“You never sent it to me.”
“I had other things to write about. When we cabled you about little Henry Porcher being born we didn’t get a letter from you for over a month. That wasn’t nice of you, Brother.”
“I know it wasn’t.”
“But, Brother, it’s not good for you to go on being crazy about someone this way when there isn’t any point to it. It just makes you turn into a kind of nothing—a nobody! You never think of anything just yourself. You’re always wondering what she’d think. Everything you do is in relation to her. And she isn’t worth it. She simply isn’t good enough for you just in general, and for you to waste yourself on—”
This was a long and impassioned speech for Silver, and proved, if I needed any proof, how deeply she cared for me. But all I could feel then was anger. I cut in furiously, “You’re wasting your breath.”
“It’s not that I don’t like Ilsa, goosey,” she said. “After all, she’s my sister-in-law, and I’m fond of her. And if it’ll make you any happier I’ll admit she’s got a funny kind of thing that makes you enjoy being with her—she kind of seems more alive than other people, and she makes you seem more alive, too. But it’s nothing she does or says. You can’t put your finger on it. Sometimes I think it’s black magic. After all, Brother, I know her better than you do. I haven’t been away for the past eight years. I’ve seen her. I’ve seen the kind of wife she’s been to Monty.”
“Have you seen the kind of husband he’s been to her?”
“Oh, I might have known you’d say something like that!” she cried.
“What about the time she lost the baby? You were there.”
“I never should have talked to you about that. I don’t know what got into me. And she certainly shouldn’t have said anything about it—ever.”
“Oh, for mercy’s sake, Sister, I told you it was because I asked her. She never accused Monty, but the fact remains that it was his fault. What if she’d died?”
“Maybe it would be better if she had.”
“Silver!”
“You always stick up for her,” she said defensively. “You’re sticking up for her now about this actor. I think you’re crazy. I should think it would make you furious.”
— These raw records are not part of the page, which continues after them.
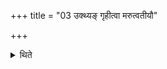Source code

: +++
title = "03 उक्थ्यङ् गृहीत्वा मरुत्वतीयौ"

+++

<details><summary>थिते</summary>

उक्थ्यं गृहीत्वा मरुत्वतीयौ । एतद्वा विपरीतम् । मध्य उक्थ्यमभितो मरुत्वतीयावित्येके ३
</details>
—But it does, you fool, it does—furious and jealous. I lay there on the cold white sand of the dune, and jealousy oozed out of me, hot and sticky, like blood from a wound.
“There’s no use arguing with you,” Silver said. “There’s no use saying it’s her fault about Monty because you wouldn’t believe it, you’re so infatuated with her.”
“No, I wouldn’t believe it. And if you want to talk about infatuations, what about you and Monty? What about the way you’ve always gone on about him?”
She sat up straight. “At least I know Monty, Brother. And you forget. I’m married to Eddie and I love him—when he’s here for me to love.” Her mouth twisted and she put her head down on her knees again.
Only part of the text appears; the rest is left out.